- HOW TO COMPLETE THIS TASK -
Copy verbatim the block of lines in the entries below whose first line contains "### 1. Error Categorization" and whose last line contains "Immediate retry |". Leave out all other lines.

- TASK INPUTS -
····················

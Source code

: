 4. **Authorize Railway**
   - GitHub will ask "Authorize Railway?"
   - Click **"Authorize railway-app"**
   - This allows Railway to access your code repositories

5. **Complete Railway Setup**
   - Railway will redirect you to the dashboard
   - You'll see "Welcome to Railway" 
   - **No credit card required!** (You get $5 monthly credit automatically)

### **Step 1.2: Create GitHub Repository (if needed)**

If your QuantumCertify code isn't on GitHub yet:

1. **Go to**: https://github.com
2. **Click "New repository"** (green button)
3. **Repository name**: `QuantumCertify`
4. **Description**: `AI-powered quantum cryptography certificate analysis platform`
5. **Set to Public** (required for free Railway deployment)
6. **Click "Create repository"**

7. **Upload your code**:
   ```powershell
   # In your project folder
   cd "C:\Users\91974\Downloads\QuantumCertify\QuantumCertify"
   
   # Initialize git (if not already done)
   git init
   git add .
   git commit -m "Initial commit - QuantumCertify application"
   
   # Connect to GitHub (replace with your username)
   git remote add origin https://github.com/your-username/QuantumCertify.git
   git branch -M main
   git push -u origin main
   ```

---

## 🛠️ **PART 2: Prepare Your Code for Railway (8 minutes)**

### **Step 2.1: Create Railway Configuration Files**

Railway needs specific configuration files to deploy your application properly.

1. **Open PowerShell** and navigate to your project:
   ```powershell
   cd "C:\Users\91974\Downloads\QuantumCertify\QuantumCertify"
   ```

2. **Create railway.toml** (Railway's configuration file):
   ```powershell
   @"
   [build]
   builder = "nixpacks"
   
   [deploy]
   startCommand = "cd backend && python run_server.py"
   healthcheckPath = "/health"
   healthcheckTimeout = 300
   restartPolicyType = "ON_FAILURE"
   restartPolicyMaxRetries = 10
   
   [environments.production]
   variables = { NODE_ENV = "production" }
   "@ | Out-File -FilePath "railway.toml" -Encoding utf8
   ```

····················

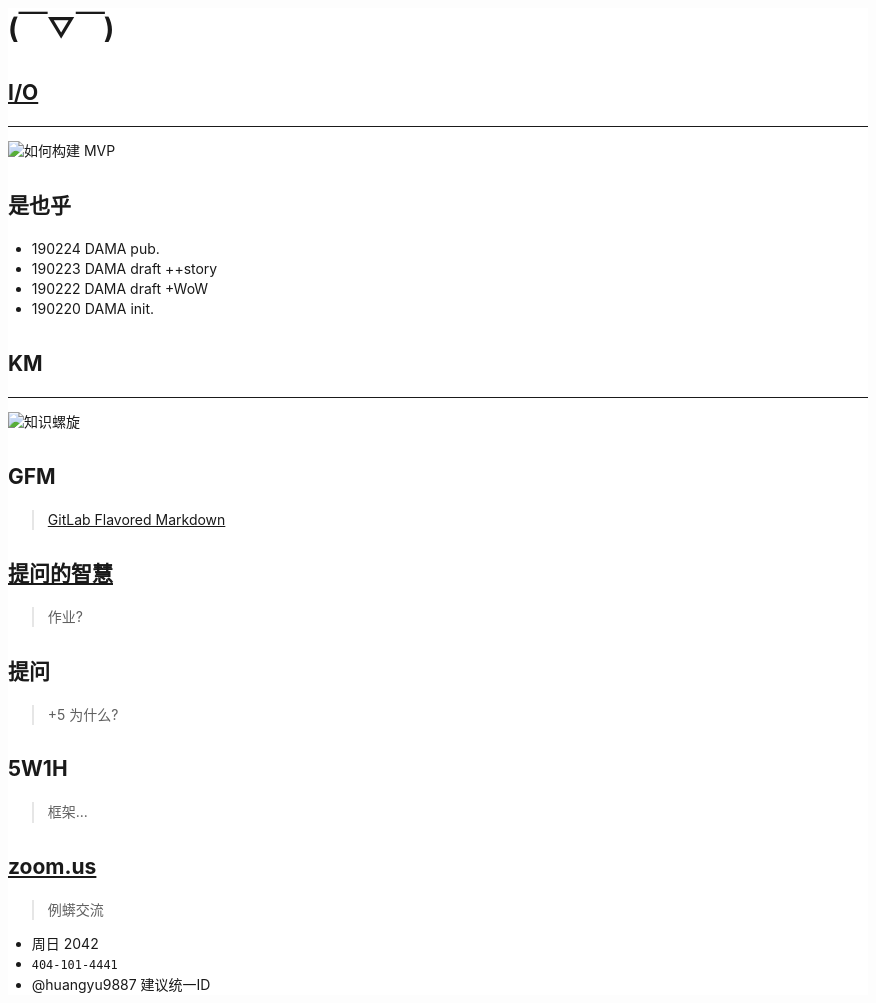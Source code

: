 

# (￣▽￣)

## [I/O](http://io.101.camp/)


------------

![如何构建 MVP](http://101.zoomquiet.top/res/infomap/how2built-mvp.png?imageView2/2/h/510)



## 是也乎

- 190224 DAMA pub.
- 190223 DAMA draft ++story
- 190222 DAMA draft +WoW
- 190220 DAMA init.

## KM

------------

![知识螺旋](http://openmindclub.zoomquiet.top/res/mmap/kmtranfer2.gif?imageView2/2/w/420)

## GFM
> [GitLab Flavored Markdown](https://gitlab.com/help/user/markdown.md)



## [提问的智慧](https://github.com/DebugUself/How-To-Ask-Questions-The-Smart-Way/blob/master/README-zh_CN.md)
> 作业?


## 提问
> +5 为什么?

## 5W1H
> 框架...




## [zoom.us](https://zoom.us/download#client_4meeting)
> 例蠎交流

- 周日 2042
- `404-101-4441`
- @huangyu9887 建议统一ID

····················

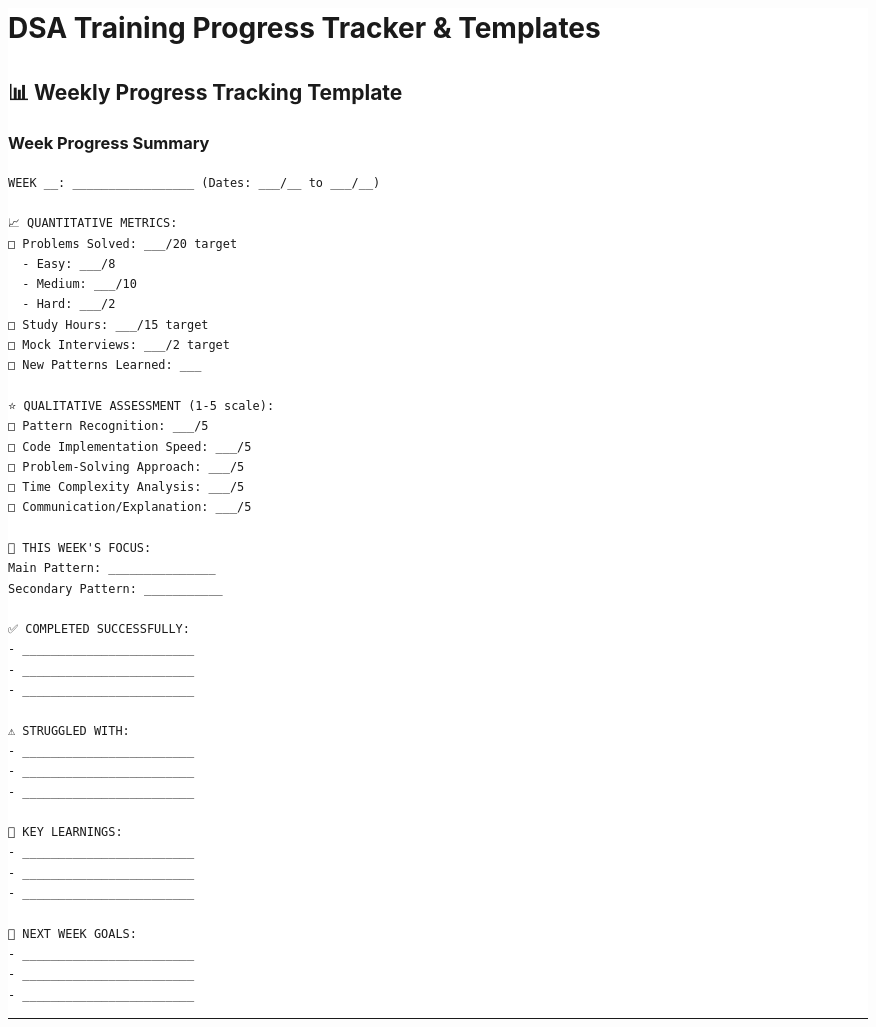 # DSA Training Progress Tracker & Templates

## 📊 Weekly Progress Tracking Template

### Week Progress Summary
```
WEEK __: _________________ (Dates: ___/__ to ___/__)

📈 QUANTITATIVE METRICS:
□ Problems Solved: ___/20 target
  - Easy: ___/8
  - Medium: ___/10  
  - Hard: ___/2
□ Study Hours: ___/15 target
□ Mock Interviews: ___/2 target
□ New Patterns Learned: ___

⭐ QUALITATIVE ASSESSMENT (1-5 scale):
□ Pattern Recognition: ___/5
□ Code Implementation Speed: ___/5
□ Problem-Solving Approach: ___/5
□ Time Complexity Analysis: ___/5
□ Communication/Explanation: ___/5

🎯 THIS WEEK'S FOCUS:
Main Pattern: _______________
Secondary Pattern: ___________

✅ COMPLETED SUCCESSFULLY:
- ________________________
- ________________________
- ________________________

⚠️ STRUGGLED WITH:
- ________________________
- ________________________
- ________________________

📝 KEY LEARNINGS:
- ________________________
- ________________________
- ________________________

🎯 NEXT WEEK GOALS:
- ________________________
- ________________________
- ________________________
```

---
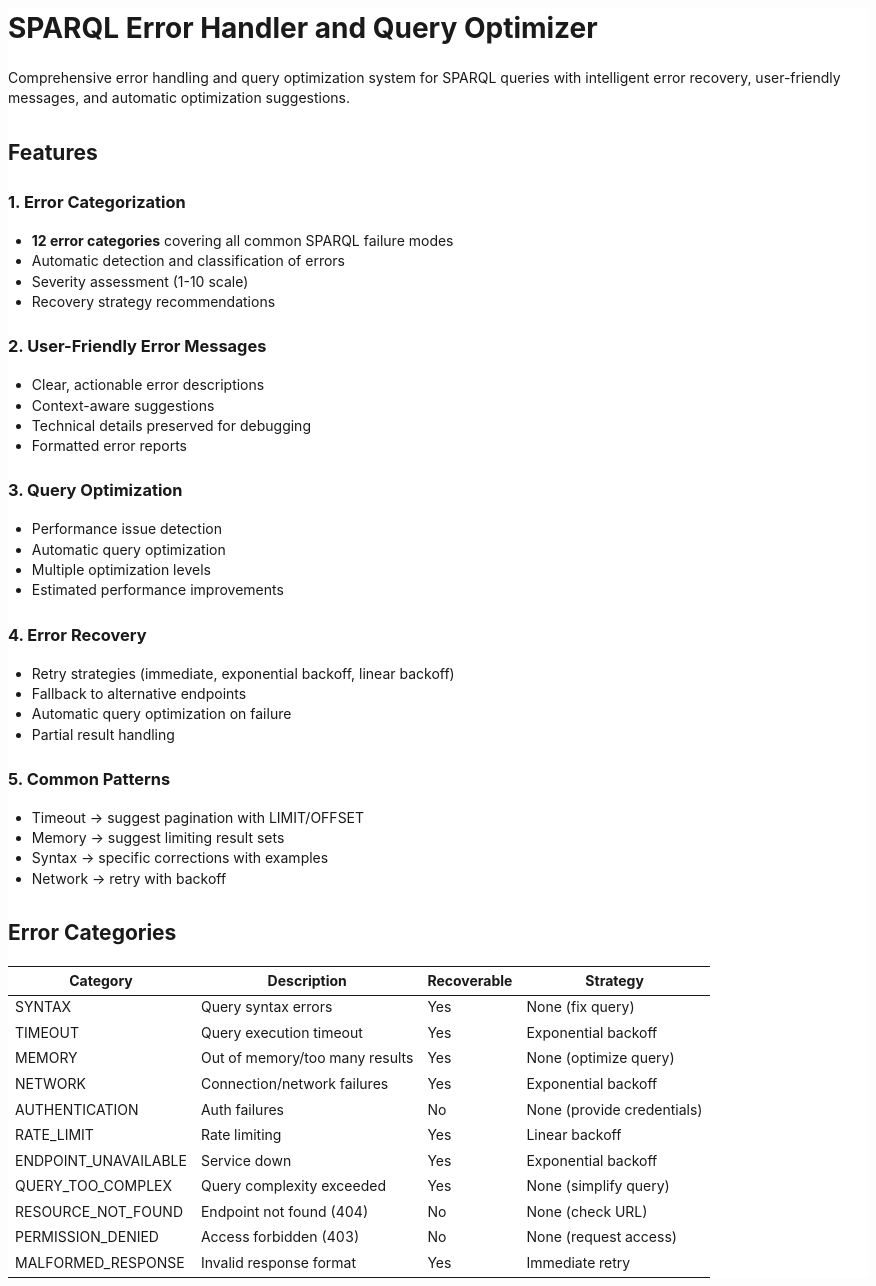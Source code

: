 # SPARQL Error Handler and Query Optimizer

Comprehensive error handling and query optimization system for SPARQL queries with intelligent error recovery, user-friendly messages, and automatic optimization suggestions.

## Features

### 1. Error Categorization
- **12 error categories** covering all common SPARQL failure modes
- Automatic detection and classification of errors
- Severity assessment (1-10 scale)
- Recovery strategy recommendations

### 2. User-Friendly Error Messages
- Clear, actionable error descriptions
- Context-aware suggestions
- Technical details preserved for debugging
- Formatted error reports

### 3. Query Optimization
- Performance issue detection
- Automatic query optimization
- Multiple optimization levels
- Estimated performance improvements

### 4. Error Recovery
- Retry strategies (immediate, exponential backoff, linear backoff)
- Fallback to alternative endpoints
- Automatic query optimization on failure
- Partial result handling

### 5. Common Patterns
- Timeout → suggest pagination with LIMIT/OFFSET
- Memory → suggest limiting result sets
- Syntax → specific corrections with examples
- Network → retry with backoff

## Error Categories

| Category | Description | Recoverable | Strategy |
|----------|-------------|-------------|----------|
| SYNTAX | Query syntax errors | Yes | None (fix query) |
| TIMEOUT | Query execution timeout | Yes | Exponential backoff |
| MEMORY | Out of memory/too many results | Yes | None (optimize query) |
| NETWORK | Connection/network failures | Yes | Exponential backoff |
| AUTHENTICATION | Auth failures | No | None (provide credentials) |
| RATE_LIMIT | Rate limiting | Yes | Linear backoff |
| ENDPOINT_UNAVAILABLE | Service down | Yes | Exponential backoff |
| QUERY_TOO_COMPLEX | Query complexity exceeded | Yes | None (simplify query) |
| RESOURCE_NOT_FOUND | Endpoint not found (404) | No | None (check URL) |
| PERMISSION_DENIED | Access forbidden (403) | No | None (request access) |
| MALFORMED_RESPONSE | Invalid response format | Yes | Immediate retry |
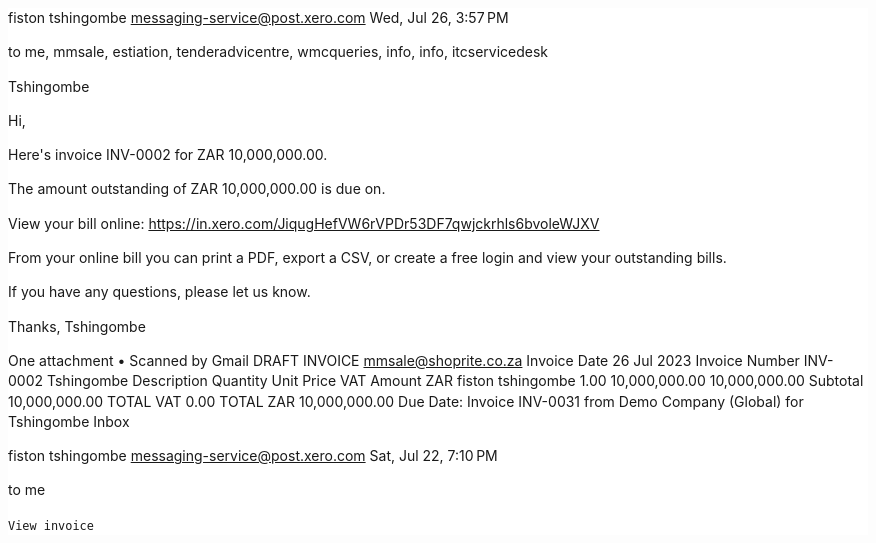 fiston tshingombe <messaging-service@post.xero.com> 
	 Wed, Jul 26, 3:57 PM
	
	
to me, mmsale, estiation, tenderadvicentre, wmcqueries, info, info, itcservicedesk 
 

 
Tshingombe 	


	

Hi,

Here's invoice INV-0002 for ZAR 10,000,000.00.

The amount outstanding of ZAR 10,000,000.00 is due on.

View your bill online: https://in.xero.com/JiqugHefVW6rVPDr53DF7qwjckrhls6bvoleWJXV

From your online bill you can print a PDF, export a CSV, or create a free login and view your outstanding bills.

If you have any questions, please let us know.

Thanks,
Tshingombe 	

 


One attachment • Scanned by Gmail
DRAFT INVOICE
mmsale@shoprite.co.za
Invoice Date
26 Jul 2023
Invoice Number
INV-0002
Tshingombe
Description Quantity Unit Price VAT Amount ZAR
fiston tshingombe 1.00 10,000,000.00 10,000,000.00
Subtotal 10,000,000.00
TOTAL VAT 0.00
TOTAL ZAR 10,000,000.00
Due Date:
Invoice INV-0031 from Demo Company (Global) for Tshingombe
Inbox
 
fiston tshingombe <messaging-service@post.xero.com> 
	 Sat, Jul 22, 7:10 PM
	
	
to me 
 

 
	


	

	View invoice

····················

- FINISHED TASK -
### 1. Error Categorization
- **12 error categories** covering all common SPARQL failure modes
- Automatic detection and classification of errors
- Severity assessment (1-10 scale)
- Recovery strategy recommendations

### 2. User-Friendly Error Messages
- Clear, actionable error descriptions
- Context-aware suggestions
- Technical details preserved for debugging
- Formatted error reports

### 3. Query Optimization
- Performance issue detection
- Automatic query optimization
- Multiple optimization levels
- Estimated performance improvements

### 4. Error Recovery
- Retry strategies (immediate, exponential backoff, linear backoff)
- Fallback to alternative endpoints
- Automatic query optimization on failure
- Partial result handling

### 5. Common Patterns
- Timeout → suggest pagination with LIMIT/OFFSET
- Memory → suggest limiting result sets
- Syntax → specific corrections with examples
- Network → retry with backoff

## Error Categories

| Category | Description | Recoverable | Strategy |
|----------|-------------|-------------|----------|
| SYNTAX | Query syntax errors | Yes | None (fix query) |
| TIMEOUT | Query execution timeout | Yes | Exponential backoff |
| MEMORY | Out of memory/too many results | Yes | None (optimize query) |
| NETWORK | Connection/network failures | Yes | Exponential backoff |
| AUTHENTICATION | Auth failures | No | None (provide credentials) |
| RATE_LIMIT | Rate limiting | Yes | Linear backoff |
| ENDPOINT_UNAVAILABLE | Service down | Yes | Exponential backoff |
| QUERY_TOO_COMPLEX | Query complexity exceeded | Yes | None (simplify query) |
| RESOURCE_NOT_FOUND | Endpoint not found (404) | No | None (check URL) |
| PERMISSION_DENIED | Access forbidden (403) | No | None (request access) |
| MALFORMED_RESPONSE | Invalid response format | Yes | Immediate retry |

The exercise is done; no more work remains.